Here's the latest (sub req for IT journos only) on media convergence from ITJ's Epitome column:
Epitome very much believes that journalism, like seemingly everything in this world, is on the path of convergence.
Digital media will mean that journalists will produce print, audio and video editorial, leaving it up to the consumer to decide how he or she wishes to consume a story. Media sites designed to take advantage of broadband and eventually digital paper will obliterate the limitations of today’s familiar media formats.

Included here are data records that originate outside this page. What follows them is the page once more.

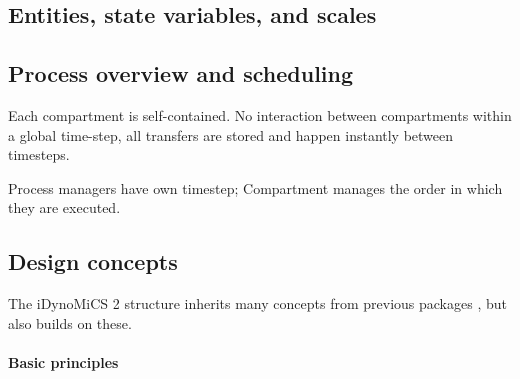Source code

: \documentclass[10pt,letterpaper]{article}
\begin{document}
\subsection*{Entities, state variables, and scales}


\subsection*{Process overview and scheduling}
Each compartment is self-contained.
No interaction between compartments within a global time-step, all transfers are stored and happen instantly between timesteps.

Process managers have own timestep; Compartment manages the order in which they are executed.

\subsection*{Design concepts}
The iDynoMiCS 2 structure inherits many concepts from previous packages \cite{Kreft1998, Lardon2011}, but also builds on these.

\paragraph{Basic principles}
\end{document}
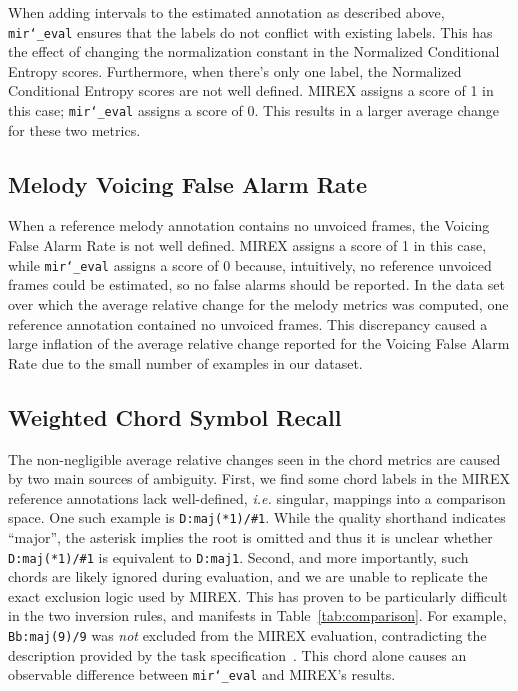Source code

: \documentclass{article}
\def\ie{\emph{i.e.}}
\def\mireval{\texttt{mir\char`_eval}}
\begin{document}
When adding intervals to the estimated annotation as described above, \mireval{} ensures that the labels do not conflict with existing labels.
This has the effect of changing the normalization constant in the Normalized Conditional Entropy scores.
Furthermore, when there's only one label, the Normalized Conditional Entropy scores are not well defined.
MIREX assigns a score of 1 in this case; \mireval{} assigns a score of 0.
This results in a larger average change for these two metrics.

\subsection{Melody Voicing False Alarm Rate}

When a reference melody annotation contains no unvoiced frames, the Voicing False Alarm Rate is not well defined.
MIREX assigns a score of 1 in this case, while \mireval{} assigns a score of 0 because, intuitively, no reference unvoiced frames could be estimated, so no false alarms should be reported.
In the data set over which the average relative change for the melody metrics was computed, one reference annotation contained no unvoiced frames.
This discrepancy caused a large inflation of the average relative change reported for the Voicing False Alarm Rate due to the small number of examples in our dataset.

\subsection{Weighted Chord Symbol Recall}
The non-negligible average relative changes seen in the chord metrics are caused by two main sources of ambiguity.
First, we find some chord labels in the MIREX reference annotations lack well-defined, \ie{} singular, mappings into a comparison space. 
One such example is \texttt{D:maj(*1)/\#1}.
While the quality shorthand indicates ``major'', the asterisk implies the root is omitted and thus it is unclear whether \texttt{D:maj(*1)/\#1} is equivalent to \texttt{D:maj1}.
Second, and more importantly, such chords are likely ignored during evaluation, and we are unable to replicate the exact exclusion logic used by MIREX.
This has proven to be particularly difficult in the two inversion rules, and manifests
in Table~\ref{tab:comparison}. 
For example, \texttt{Bb:maj(9)/9} was \emph{not} excluded from the MIREX evaluation,
contradicting the description provided by the task specification~\cite{choi2013mirex}.
This chord alone causes an observable difference between \mireval{} and MIREX's results.
\end{document}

Want to see the way the world is heading? Look to Computerworld. Epitome talked about the Computerworld Live podcasting launch a few weeks back and we’ve got to say that for a bunch of print guys, the CW crew are doing a great job of producing something truly unique. Personally, we reckon the podcast could be a bit snappier, some of the segments and interviews tend to drag on, and we personally like the program best when it gets into analysis mode rather than just re-hashing stories from the book.

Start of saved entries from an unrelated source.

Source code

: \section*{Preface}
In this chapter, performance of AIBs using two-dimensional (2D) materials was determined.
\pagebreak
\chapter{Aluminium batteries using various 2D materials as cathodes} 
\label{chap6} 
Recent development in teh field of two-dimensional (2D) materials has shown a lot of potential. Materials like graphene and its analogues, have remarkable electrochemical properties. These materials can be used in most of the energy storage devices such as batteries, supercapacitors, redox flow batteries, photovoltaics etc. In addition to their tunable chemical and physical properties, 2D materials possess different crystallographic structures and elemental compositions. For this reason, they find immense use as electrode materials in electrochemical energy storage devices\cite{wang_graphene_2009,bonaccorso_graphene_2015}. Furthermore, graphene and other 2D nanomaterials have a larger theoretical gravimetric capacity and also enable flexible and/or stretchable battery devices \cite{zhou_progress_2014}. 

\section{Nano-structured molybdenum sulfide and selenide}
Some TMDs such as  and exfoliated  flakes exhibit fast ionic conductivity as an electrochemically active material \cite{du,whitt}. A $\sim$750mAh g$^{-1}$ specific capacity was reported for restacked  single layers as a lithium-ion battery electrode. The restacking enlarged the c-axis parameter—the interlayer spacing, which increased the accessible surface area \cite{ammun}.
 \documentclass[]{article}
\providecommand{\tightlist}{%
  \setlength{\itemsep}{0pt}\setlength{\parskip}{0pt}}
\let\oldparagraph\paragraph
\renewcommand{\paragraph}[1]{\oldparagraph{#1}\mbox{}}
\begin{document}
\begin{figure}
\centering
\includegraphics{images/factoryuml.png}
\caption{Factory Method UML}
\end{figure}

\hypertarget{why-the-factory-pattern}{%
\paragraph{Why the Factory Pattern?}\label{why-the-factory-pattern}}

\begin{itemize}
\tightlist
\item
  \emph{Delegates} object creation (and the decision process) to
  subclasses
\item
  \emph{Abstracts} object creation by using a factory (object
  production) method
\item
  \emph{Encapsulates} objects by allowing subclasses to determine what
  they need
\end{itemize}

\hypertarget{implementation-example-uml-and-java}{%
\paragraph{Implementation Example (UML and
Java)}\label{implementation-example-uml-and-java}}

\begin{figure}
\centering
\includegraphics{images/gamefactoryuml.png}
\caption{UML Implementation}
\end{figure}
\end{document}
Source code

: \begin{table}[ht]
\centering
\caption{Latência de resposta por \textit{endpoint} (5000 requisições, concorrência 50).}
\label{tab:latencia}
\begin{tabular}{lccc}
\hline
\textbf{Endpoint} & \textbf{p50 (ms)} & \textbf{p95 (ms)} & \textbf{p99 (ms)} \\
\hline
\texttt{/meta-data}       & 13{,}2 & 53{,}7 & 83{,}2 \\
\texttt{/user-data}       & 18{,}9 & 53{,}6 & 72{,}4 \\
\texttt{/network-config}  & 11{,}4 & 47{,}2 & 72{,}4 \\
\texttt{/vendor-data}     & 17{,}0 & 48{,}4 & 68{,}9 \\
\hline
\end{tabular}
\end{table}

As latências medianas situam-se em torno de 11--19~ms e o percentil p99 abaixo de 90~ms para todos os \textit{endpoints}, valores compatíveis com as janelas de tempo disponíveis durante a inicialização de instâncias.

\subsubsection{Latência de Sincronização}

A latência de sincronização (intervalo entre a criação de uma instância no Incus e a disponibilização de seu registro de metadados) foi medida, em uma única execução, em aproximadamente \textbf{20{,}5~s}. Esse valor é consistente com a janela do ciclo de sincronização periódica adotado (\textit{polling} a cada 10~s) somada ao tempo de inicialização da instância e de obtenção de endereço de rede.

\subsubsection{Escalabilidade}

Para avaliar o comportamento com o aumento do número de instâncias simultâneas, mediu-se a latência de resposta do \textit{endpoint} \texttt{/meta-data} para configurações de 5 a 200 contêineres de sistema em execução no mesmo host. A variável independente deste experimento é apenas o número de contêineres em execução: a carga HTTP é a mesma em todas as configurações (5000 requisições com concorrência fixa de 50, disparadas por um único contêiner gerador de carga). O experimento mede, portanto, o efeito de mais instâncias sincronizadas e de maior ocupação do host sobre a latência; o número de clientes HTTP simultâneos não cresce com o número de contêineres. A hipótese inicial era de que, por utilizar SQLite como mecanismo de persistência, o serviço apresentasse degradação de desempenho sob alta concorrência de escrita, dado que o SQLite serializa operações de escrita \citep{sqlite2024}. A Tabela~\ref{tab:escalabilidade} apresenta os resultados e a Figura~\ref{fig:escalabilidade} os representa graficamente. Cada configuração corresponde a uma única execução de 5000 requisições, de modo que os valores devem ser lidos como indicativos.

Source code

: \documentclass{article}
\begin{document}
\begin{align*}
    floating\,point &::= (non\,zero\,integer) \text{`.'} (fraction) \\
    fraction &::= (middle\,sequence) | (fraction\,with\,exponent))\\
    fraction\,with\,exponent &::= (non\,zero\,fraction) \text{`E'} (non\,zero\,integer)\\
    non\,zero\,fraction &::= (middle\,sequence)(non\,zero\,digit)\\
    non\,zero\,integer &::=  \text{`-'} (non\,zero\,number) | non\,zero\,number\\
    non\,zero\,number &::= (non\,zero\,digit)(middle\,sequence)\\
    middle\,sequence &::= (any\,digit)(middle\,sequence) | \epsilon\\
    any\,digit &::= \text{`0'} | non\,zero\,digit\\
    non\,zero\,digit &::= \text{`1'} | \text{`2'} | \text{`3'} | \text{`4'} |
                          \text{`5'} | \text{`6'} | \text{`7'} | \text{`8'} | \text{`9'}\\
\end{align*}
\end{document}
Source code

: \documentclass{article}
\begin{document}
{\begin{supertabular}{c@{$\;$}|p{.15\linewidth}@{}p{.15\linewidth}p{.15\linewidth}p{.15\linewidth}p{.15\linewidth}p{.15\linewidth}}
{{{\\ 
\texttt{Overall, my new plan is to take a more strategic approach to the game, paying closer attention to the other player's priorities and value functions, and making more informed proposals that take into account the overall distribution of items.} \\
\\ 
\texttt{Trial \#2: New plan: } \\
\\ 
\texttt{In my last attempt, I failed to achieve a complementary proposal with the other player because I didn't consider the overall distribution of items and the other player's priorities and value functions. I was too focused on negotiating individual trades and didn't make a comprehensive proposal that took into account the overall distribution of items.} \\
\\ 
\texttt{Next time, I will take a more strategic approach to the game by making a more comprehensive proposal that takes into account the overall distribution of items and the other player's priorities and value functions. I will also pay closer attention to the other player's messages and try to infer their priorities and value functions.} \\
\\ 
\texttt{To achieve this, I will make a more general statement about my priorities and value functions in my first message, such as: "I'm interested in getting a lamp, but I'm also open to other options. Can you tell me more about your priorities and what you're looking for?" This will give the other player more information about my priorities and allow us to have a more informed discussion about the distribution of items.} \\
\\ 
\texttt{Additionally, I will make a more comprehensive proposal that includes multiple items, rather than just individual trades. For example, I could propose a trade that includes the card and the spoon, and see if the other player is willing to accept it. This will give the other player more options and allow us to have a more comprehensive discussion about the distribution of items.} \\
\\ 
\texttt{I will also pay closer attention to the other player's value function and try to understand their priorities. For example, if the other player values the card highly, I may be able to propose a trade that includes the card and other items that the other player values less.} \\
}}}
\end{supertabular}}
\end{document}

Also at the time that we first referenced Computerworld Live, we questioned whether IT execs would bother investing their precious time listening to work-related audio programs when they could probably digest the same information more quickly in print. Which is not to say we were writing off the CW Live concept, just that we had thought the jury was still out as to whether, right now, B2B podcasting was a viable vehicle.

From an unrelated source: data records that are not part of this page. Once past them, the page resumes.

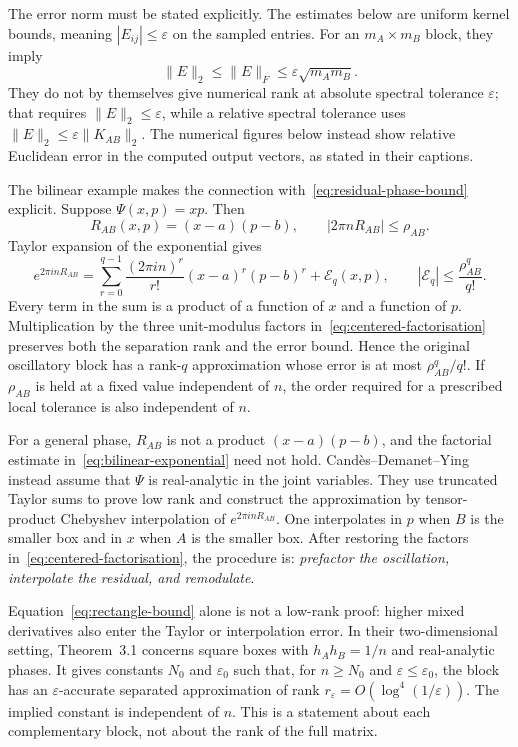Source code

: The error norm must be stated explicitly. The estimates below are uniform kernel bounds, meaning $|E_{ij}|\leq\varepsilon$ on the sampled entries. For an $m_A\times m_B$ block, they imply
\begin{equation}
    \|E\|_2\leq\|E\|_F\leq\varepsilon\sqrt{m_Am_B}.
\end{equation}
They do not by themselves give numerical rank at absolute spectral tolerance $\varepsilon$; that requires $\|E\|_2\leq\varepsilon$, while a relative spectral tolerance uses $\|E\|_2\leq\varepsilon\|K_{AB}\|_2$. The numerical figures below instead show relative Euclidean error in the computed output vectors, as stated in their captions.

The bilinear example makes the connection with~\eqref{eq:residual-phase-bound} explicit. Suppose $\Psi(x,p)=xp$. Then
\begin{equation}
    R_{AB}(x,p)=(x-a)(p-b),
    \qquad
    |2\pi nR_{AB}|\leq\rho_{AB}.
\end{equation}
Taylor expansion of the exponential gives
\begin{equation}
    e^{2\pi i nR_{AB}}
    =\sum_{r=0}^{q-1}
     \frac{(2\pi i n)^r}{r!}(x-a)^r(p-b)^r
     +\mathcal{E}_q(x,p),
    \qquad
    |\mathcal{E}_q|\leq\frac{\rho_{AB}^q}{q!}.
    \label{eq:bilinear-exponential}
\end{equation}
Every term in the sum is a product of a function of $x$ and a function of $p$. Multiplication by the three unit-modulus factors in~\eqref{eq:centered-factorisation} preserves both the separation rank and the error bound. Hence the original oscillatory block has a rank-$q$ approximation whose error is at most $\rho_{AB}^q/q!$. If $\rho_{AB}$ is held at a fixed value independent of $n$, the order required for a prescribed local tolerance is also independent of $n$.

For a general phase, $R_{AB}$ is not a product $(x-a)(p-b)$, and the factorial estimate in~\eqref{eq:bilinear-exponential} need not hold. Cand\`{e}s--Demanet--Ying instead assume that $\Psi$ is real-analytic in the joint variables. They use truncated Taylor sums to prove low rank and construct the approximation by tensor-product Chebyshev interpolation of $e^{2\pi i nR_{AB}}$. One interpolates in $p$ when $B$ is the smaller box and in $x$ when $A$ is the smaller box. After restoring the factors in~\eqref{eq:centered-factorisation}, the procedure is: \emph{prefactor the oscillation, interpolate the residual, and remodulate}.

Equation~\eqref{eq:rectangle-bound} alone is not a low-rank proof: higher mixed derivatives also enter the Taylor or interpolation error. In their two-dimensional setting, Theorem~3.1 concerns square boxes with $h_Ah_B=1/n$ and real-analytic phases. It gives constants $N_0$ and $\varepsilon_0$ such that, for $n\geq N_0$ and $\varepsilon\leq\varepsilon_0$, the block has an $\varepsilon$-accurate separated approximation of rank $r_\varepsilon=O(\log^4(1/\varepsilon))$. The implied constant is independent of $n$. This is a statement about each complementary block, not about the rank of the full matrix.

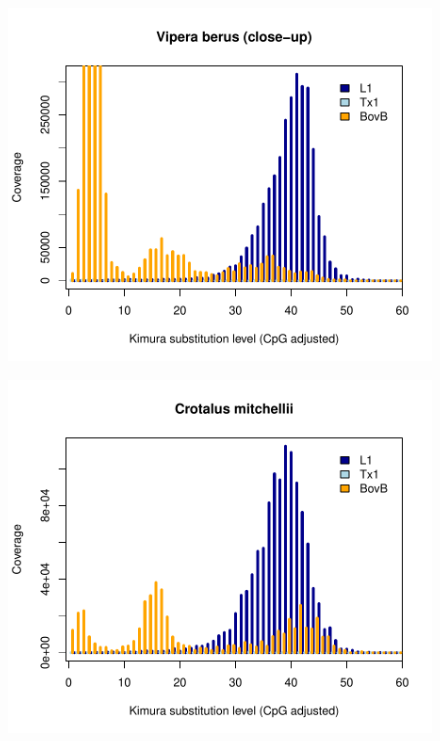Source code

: \documentclass[12pt,a4paper,times]{article}
\begin{document}
\begin{figure}[H]
	\centering
	\includegraphics[scale=0.8]{suppFigures/divergencePlots/Vipera_berus_closeup.pdf}
	\caption{\label{Vipera_berus_closeup}}
\end{figure}

\begin{figure}[H]
	\centering
	\includegraphics[scale=0.8]{suppFigures/divergencePlots/Crotalus_mitchellii.pdf}
	\caption{\label{Crotalus_mitchellii}}
\end{figure}
\end{document}
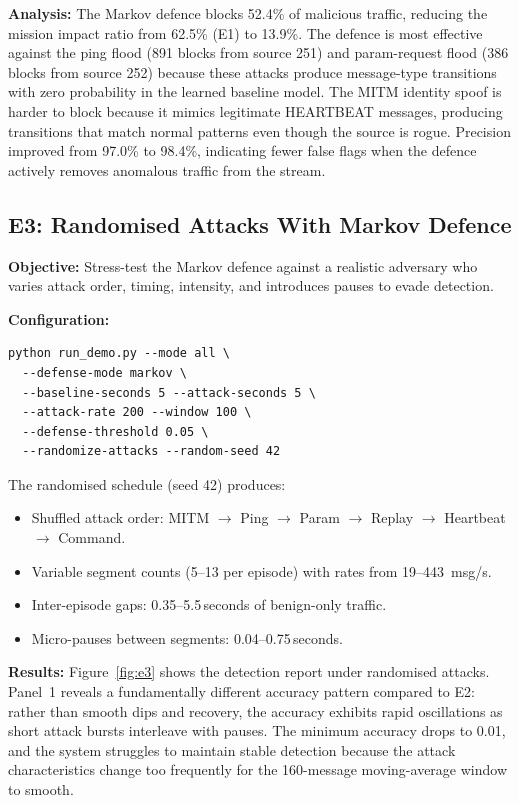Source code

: \textbf{Analysis:}
The Markov defence blocks 52.4\% of malicious traffic, reducing the mission impact ratio from 62.5\% (E1) to 13.9\%.
The defence is most effective against the ping flood (891 blocks from source 251) and param-request flood (386 blocks from source 252) because these attacks produce message-type transitions with zero probability in the learned baseline model.
The MITM identity spoof is harder to block because it mimics legitimate HEARTBEAT messages, producing transitions that match normal patterns even though the source is rogue.
Precision improved from 97.0\% to 98.4\%, indicating fewer false flags when the defence actively removes anomalous traffic from the stream.

\subsection{E3: Randomised Attacks With Markov Defence}

\textbf{Objective:} Stress-test the Markov defence against a realistic adversary who varies attack order, timing, intensity, and introduces pauses to evade detection.

\textbf{Configuration:}
\begin{verbatim}
python run_demo.py --mode all \
  --defense-mode markov \
  --baseline-seconds 5 --attack-seconds 5 \
  --attack-rate 200 --window 100 \
  --defense-threshold 0.05 \
  --randomize-attacks --random-seed 42
\end{verbatim}

The randomised schedule (seed 42) produces:
\begin{itemize}
    \item Shuffled attack order: MITM $\to$ Ping $\to$ Param $\to$ Replay $\to$ Heartbeat $\to$ Command.
    \item Variable segment counts (5--13 per episode) with rates from 19--443~msg/s.
    \item Inter-episode gaps: 0.35--5.5\,seconds of benign-only traffic.
    \item Micro-pauses between segments: 0.04--0.75\,seconds.
\end{itemize}

\textbf{Results:}
Figure~\ref{fig:e3} shows the detection report under randomised attacks.
Panel~1 reveals a fundamentally different accuracy pattern compared to E2: rather than smooth dips and recovery, the accuracy exhibits rapid oscillations as short attack bursts interleave with pauses.
The minimum accuracy drops to 0.01, and the system struggles to maintain stable detection because the attack characteristics change too frequently for the 160-message moving-average window to smooth.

That said, we can’t applaud the CW Live effort loudly enough because we do believe it’s tracking the path that all media will follow as convergence becomes a reality. Regardless of whether it turns out to be a money spinner, the podcast has established Computerworld as an innovator and a leader.
And that’s a role the specialist trade press really needs to reclaim.
Last week, Epitome spoke to the program’s producer, Mark Jones, who is now leaving IDG to start at The Australian Financial Review. Jones told us he was quite amazed at how quickly the Computerworld team had embraced this latest extension to their work. In just a matter of weeks, Jones said, editorial planning meetings had simply evolved to take into account the weekly production of the podcast and it became a natural element of the paper’s workflow.